■ **Exercise directions**
Exclude images, then output the remaining data verbatim.

■ **Information supplied**
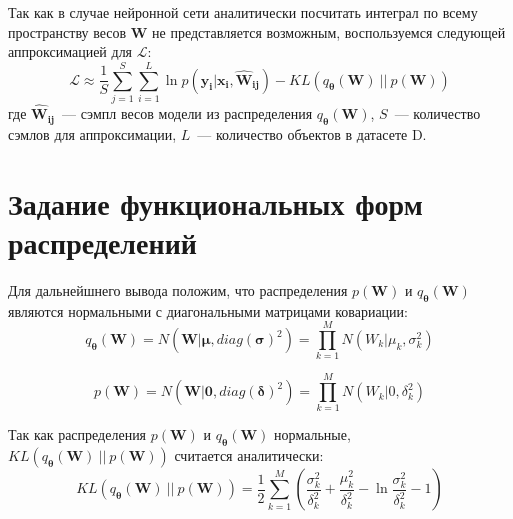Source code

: \documentclass{article}
\numberwithin{equation}{section}
\begin{document}
    Так как в случае нейронной сети аналитически посчитать интеграл
    по всему пространству весов $\pmb{W}$ не представляется возможным,
    воспользуемся следующей аппроксимацией для $\mathcal{L}$:
    \begin{equation}\label{elbo_init}
        \mathcal{L}
        \approx
            \frac{1}{S} \sum_{j=1}^S \sum_{i=1}^{L} {
                \ln{
                    p(\pmb{y_{i}} | \pmb{x_{i}}, \pmb{\hat{W}_{ij}})
                }
            }
            -
            KL(q_{\pmb{\theta}}(\pmb{W})~||~p(\pmb{W}))
    \end{equation}
    где $\pmb{\hat{W}_{ij}}$~--- сэмпл весов модели из распределения
    $q_{\pmb{\theta}}(\pmb{W})$,
    $S$~--- количество сэмлов для аппроксимации,
    $L$~--- количество объектов в датасете D.

    \section{Задание функциональных форм распределений}
    Для дальнейшнего вывода положим,
    что распределения $p(\pmb{W})$ и $q_{\pmb{\theta}}(\pmb{W})$
    являются нормальными с диагональными матрицами ковариации:
    \begin{equation}
        q_{\pmb{\theta}}(\pmb{W})
        =
            N(
                \pmb{W} | \pmb{\mu}, diag(\pmb{\sigma})^{2}
            )
        =
            \prod_{k=1}^M
            N(
                W_k | \mu_k, \sigma_k^2
            )
    \end{equation}

    \begin{equation}
        p(\pmb{W})
        =
            N(
                \pmb{W} | \pmb{0}, diag(\pmb{\delta})^{2}
            )
        =
            \prod_{k=1}^M
            N(
                W_k | 0, \delta_k^2
            )
    \end{equation}

    Так как распределения $p(\pmb{W})$ и $q_{\pmb{\theta}}(\pmb{W})$ нормальные,
    $KL(q_{\pmb{\theta}}(\pmb{W})~||~p(\pmb{W}))$ считается аналитически:
    \begin{equation}\label{kl_init}
        KL(
            q_{\pmb{\theta}}(\pmb{W})~||~p(\pmb{W})
        )
        =
            \frac{1}{2}\sum_{k=1}^{M}(
                \frac
                    {\sigma_{k}^2}
                    {\delta_{k}^2}
                +
                \frac
                    {\mu_{k}^2}
                    {\delta_{k}^2}
                -
                \ln{
                    \frac
                        {\sigma_{k}^2}
                        {\delta_{k}^2}
                }
                - 1
            )
    \end{equation}
\end{document}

■ **Answer space**
Source code

: \documentclass{article}
\numberwithin{equation}{section}
\begin{document}
    Так как в случае нейронной сети аналитически посчитать интеграл
    по всему пространству весов $\pmb{W}$ не представляется возможным,
    воспользуемся следующей аппроксимацией для $\mathcal{L}$:
    \begin{equation}\label{elbo_init}
        \mathcal{L}
        \approx
            \frac{1}{S} \sum_{j=1}^S \sum_{i=1}^{L} {
                \ln{
                    p(\pmb{y_{i}} | \pmb{x_{i}}, \pmb{\hat{W}_{ij}})
                }
            }
            -
            KL(q_{\pmb{\theta}}(\pmb{W})~||~p(\pmb{W}))
    \end{equation}
    где $\pmb{\hat{W}_{ij}}$~--- сэмпл весов модели из распределения
    $q_{\pmb{\theta}}(\pmb{W})$,
    $S$~--- количество сэмлов для аппроксимации,
    $L$~--- количество объектов в датасете D.

    \section{Задание функциональных форм распределений}
    Для дальнейшнего вывода положим,
    что распределения $p(\pmb{W})$ и $q_{\pmb{\theta}}(\pmb{W})$
    являются нормальными с диагональными матрицами ковариации:
    \begin{equation}
        q_{\pmb{\theta}}(\pmb{W})
        =
            N(
                \pmb{W} | \pmb{\mu}, diag(\pmb{\sigma})^{2}
            )
        =
            \prod_{k=1}^M
            N(
                W_k | \mu_k, \sigma_k^2
            )
    \end{equation}

    \begin{equation}
        p(\pmb{W})
        =
            N(
                \pmb{W} | \pmb{0}, diag(\pmb{\delta})^{2}
            )
        =
            \prod_{k=1}^M
            N(
                W_k | 0, \delta_k^2
            )
    \end{equation}

    Так как распределения $p(\pmb{W})$ и $q_{\pmb{\theta}}(\pmb{W})$ нормальные,
    $KL(q_{\pmb{\theta}}(\pmb{W})~||~p(\pmb{W}))$ считается аналитически:
    \begin{equation}\label{kl_init}
        KL(
            q_{\pmb{\theta}}(\pmb{W})~||~p(\pmb{W})
        )
        =
            \frac{1}{2}\sum_{k=1}^{M}(
                \frac
                    {\sigma_{k}^2}
                    {\delta_{k}^2}
                +
                \frac
                    {\mu_{k}^2}
                    {\delta_{k}^2}
                -
                \ln{
                    \frac
                        {\sigma_{k}^2}
                        {\delta_{k}^2}
                }
                - 1
            )
    \end{equation}
\end{document}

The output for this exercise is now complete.